───── Given records

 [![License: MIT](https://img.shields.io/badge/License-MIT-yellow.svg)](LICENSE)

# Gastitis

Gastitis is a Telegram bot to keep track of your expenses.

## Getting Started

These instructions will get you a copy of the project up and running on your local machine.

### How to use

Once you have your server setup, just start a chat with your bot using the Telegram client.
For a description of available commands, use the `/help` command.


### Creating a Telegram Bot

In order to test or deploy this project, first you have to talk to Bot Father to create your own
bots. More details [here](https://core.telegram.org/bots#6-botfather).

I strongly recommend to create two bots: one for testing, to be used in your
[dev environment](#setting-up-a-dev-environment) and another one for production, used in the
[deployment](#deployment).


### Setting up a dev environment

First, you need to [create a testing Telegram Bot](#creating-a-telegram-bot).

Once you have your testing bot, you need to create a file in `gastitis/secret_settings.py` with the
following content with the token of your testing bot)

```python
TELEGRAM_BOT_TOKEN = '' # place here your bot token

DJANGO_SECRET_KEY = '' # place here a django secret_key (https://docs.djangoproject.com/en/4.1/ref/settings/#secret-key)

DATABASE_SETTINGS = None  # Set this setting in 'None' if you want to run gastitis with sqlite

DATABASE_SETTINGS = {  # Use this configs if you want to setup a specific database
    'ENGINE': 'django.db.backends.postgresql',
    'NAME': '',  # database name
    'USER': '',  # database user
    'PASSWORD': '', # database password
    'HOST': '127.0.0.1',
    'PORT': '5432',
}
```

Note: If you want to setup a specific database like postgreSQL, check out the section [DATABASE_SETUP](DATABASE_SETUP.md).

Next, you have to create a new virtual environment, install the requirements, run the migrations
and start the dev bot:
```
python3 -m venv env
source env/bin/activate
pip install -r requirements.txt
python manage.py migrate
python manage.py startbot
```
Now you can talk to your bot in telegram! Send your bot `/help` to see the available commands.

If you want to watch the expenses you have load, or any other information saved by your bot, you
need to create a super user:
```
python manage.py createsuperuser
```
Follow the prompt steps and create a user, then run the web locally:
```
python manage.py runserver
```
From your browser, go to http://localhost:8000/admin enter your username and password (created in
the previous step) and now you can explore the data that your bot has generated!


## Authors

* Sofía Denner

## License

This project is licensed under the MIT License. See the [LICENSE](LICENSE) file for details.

──────────

Look through the data above for the string "bots" and copy every line where it appears.

bots. More details [here](https://core.telegram.org/bots#6-botfather).
I strongly recommend to create two bots: one for testing, to be used in your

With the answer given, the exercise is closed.